WASHINGTON, D.C. — The trust relationship patients have with their longtime physicians has been broken by the Affordable Care Act, Congressman James Lankford said.

“That doctor knows you — they know your file — they know how you talk to each other,” said Lankford, R-Edmond. “If you lose someone and you know how to talk to them, you’ve lost a lot of medical gain for your family.”

Americans do not like being told what to do whether they are liberal or conservative, he said. And the congressman said Americans will hear more of these types of problems as they learn more in 2014 about their new health care options under the Affordable Care Act.

With his presidential legacy on the line, Obama vowed to improve the federal exchanges to protect his landmark piece of legislation. Improvements to the federal health care exchange in December brought 1.1 million more health insurance consumers to the market place, according to the White House.

“More than half a million Americans have enrolled through healthcare.gov in the first three weeks of December alone,” Obama said.

This did not include expanding Medicaid coverage and ACA enrollments due to state-based exchanges. Enrollment surged in December with more than 2.1 million people enrolled in a private health insurance plan through the federal and state-based exchange marketplaces.

Health care insurance kicked-in for these enrollees Jan. 1. The White House still calls for a projected 7.1 million enrollees by March 31.

Obama’s goal had been to enroll 3.3 million consumers by Dec. 31. The federal website serves 36 states. Oklahoma Gov.

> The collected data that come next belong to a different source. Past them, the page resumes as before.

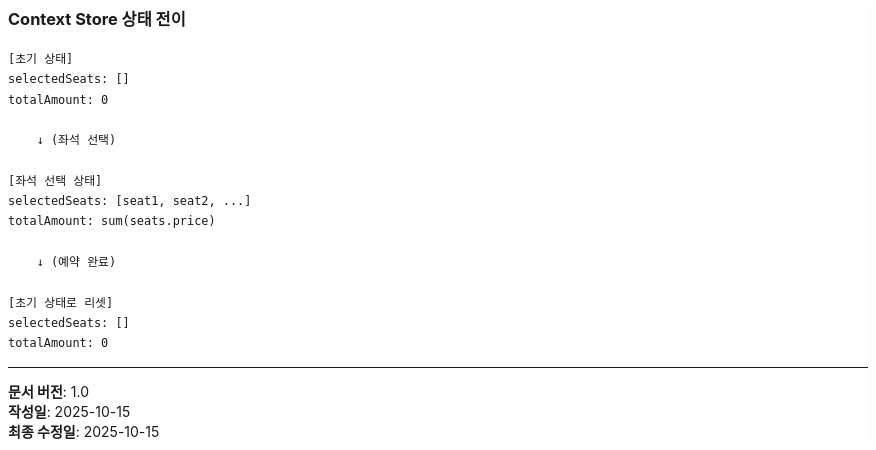 ### Context Store 상태 전이
```
[초기 상태]
selectedSeats: []
totalAmount: 0

    ↓ (좌석 선택)

[좌석 선택 상태]
selectedSeats: [seat1, seat2, ...]
totalAmount: sum(seats.price)

    ↓ (예약 완료)

[초기 상태로 리셋]
selectedSeats: []
totalAmount: 0
```

---

**문서 버전**: 1.0  
**작성일**: 2025-10-15  
**최종 수정일**: 2025-10-15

Mary Fallin resisted the creation of a state exchange and Medicaid expansion for Oklahomans.

By November, new eligibility and renewals for Medicaid and the Children’s Health Insurance Program grew by 3.9 million, in the U.S. Additionally, young adults are able to stay on their family’s plan until they turn 26.

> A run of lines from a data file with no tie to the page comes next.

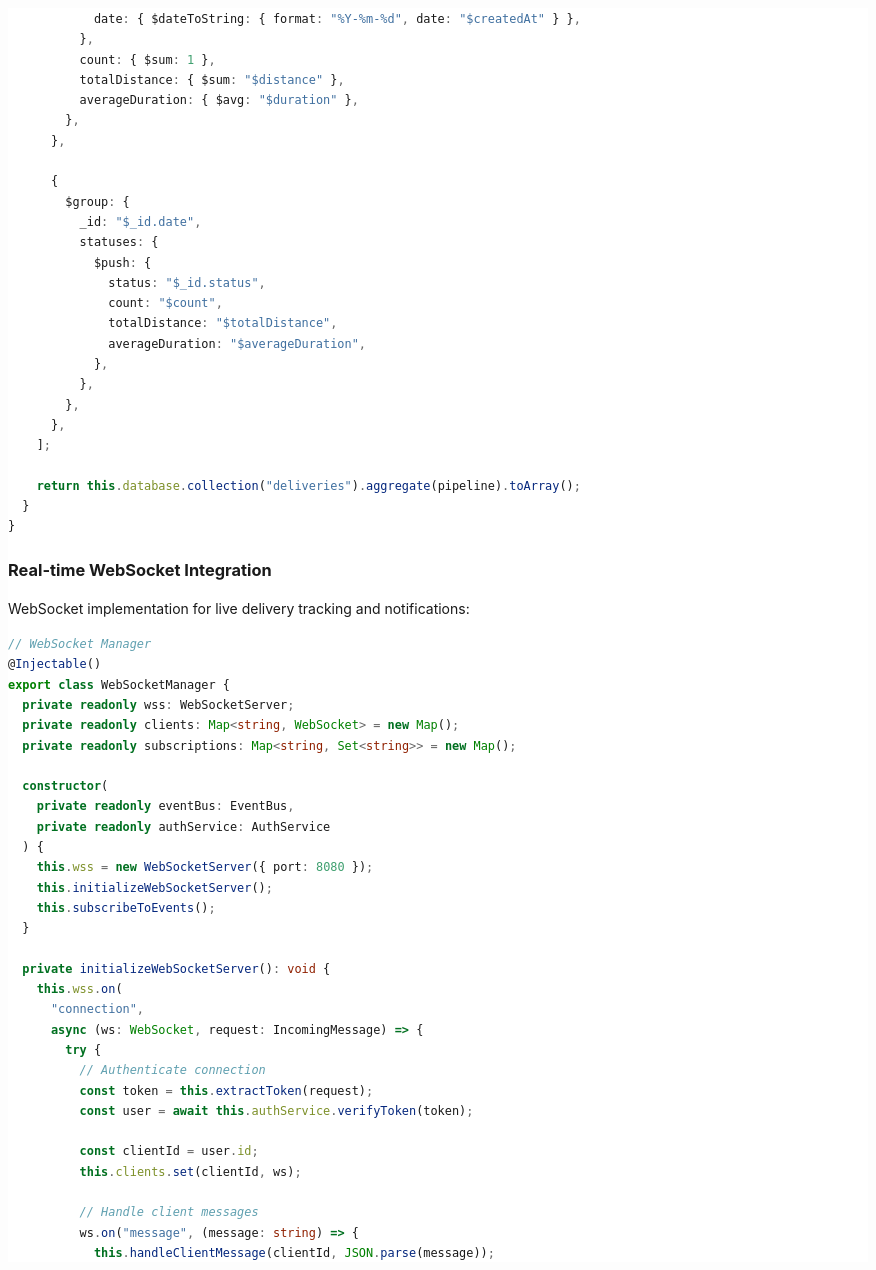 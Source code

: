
 ```typescript
            date: { $dateToString: { format: "%Y-%m-%d", date: "$createdAt" } },
          },
          count: { $sum: 1 },
          totalDistance: { $sum: "$distance" },
          averageDuration: { $avg: "$duration" },
        },
      },

      {
        $group: {
          _id: "$_id.date",
          statuses: {
            $push: {
              status: "$_id.status",
              count: "$count",
              totalDistance: "$totalDistance",
              averageDuration: "$averageDuration",
            },
          },
        },
      },
    ];

    return this.database.collection("deliveries").aggregate(pipeline).toArray();
  }
}
```

### Real-time WebSocket Integration

WebSocket implementation for live delivery tracking and notifications:

```typescript
// WebSocket Manager
@Injectable()
export class WebSocketManager {
  private readonly wss: WebSocketServer;
  private readonly clients: Map<string, WebSocket> = new Map();
  private readonly subscriptions: Map<string, Set<string>> = new Map();

  constructor(
    private readonly eventBus: EventBus,
    private readonly authService: AuthService
  ) {
    this.wss = new WebSocketServer({ port: 8080 });
    this.initializeWebSocketServer();
    this.subscribeToEvents();
  }

  private initializeWebSocketServer(): void {
    this.wss.on(
      "connection",
      async (ws: WebSocket, request: IncomingMessage) => {
        try {
          // Authenticate connection
          const token = this.extractToken(request);
          const user = await this.authService.verifyToken(token);

          const clientId = user.id;
          this.clients.set(clientId, ws);

          // Handle client messages
          ws.on("message", (message: string) => {
            this.handleClientMessage(clientId, JSON.parse(message));
```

Lankford described a likely scenario for a cancer patient covered by the ACA. A patient covered for cancer treatment at a large area hospital will not necessarily be denied coverage there by an insurance company, Lankford said.

If an Oklahoman living with an advanced stage of cancer wanted to go to a comprehensive cancer treatment center such as M.D. Anderson in Houston, it is likely their insurance company would deny their treatment there and send them to a local hospital, Lankford said.

President Obama’s administration will blame insurance companies for being the problem, Lankford said. The next day, the administration will have a meeting with top insurance executives from the largest carriers and will promise them tax dollars to subsidize them, he added.

“Obamacare has built into it a huge bailout from insurance companies,” Lankford said. Obama is choosing winners and losers who are friendly with the administration, he said.

“This administration has gone out of its way to subsidize banks, to subsidize car companies and now also subsidizing insurance companies with federal tax dollars,” he said.

A physician whose practice does not honor federal exchange markets told Lankford last week that all of his patients on federal exchange programs are no longer his patients. The insurance companies are paying physicians a lower rate than what Medicaid pays, which has historically been the lowest rate paid by anyone, Lankford said.

Patients will have to pay cash if they choose to continue as the physician’s patient. The insurance companies pick and choose the physician to fulfill the ACA plan, Lankford said.

“That’s what’s happening now in January. People are now finding out their deductible is higher, the rates they have to pay each month is higher. Many people are finding out the doctor they went to for years is no longer on the plan they have,” Lankford said.

So insurance companies will choose younger doctors with newer practices, Lankford said.

Some insurance coverage has been made illegal to purchase because it does not meet all of the requirements of the ACA. More than 6 million people nationwide have received notification that their private insurance has been canceled, Lankford said

“They had to go then to find insurance through the federal exchange or state exchanges,” he said.

Whether or not they have lost their insurance or are merely being redirected to a plan that is compatible with ACA standards will be answered on a person-to-person basis, Lankford said.

Some of those individuals are finding they’ll have to pay significantly more with higher deductibles, he said. Other people have learned they will pay less.

“So they might have had a $500 deductible and they paid $300 a month. Now they’re finding out they’re going to pay $450 a month and their deductible is $2,000 or more.

“And, they have (less) access to doctors.”

More than 70 percent of Americans covered under the ACA will receive subsidies to offset their coverage, according to a report by Families USA, a Washington, D.C., think tank supporting the ACA.

Open enrollment began in October for the federal exchanges.

Obama apologized for the early roll-out failures, saying computer glitches had caused the system to fail.

Meanwhile the Affordable Care Act has helped keep health care costs growing at their slowest rate in 50 years, Obama said.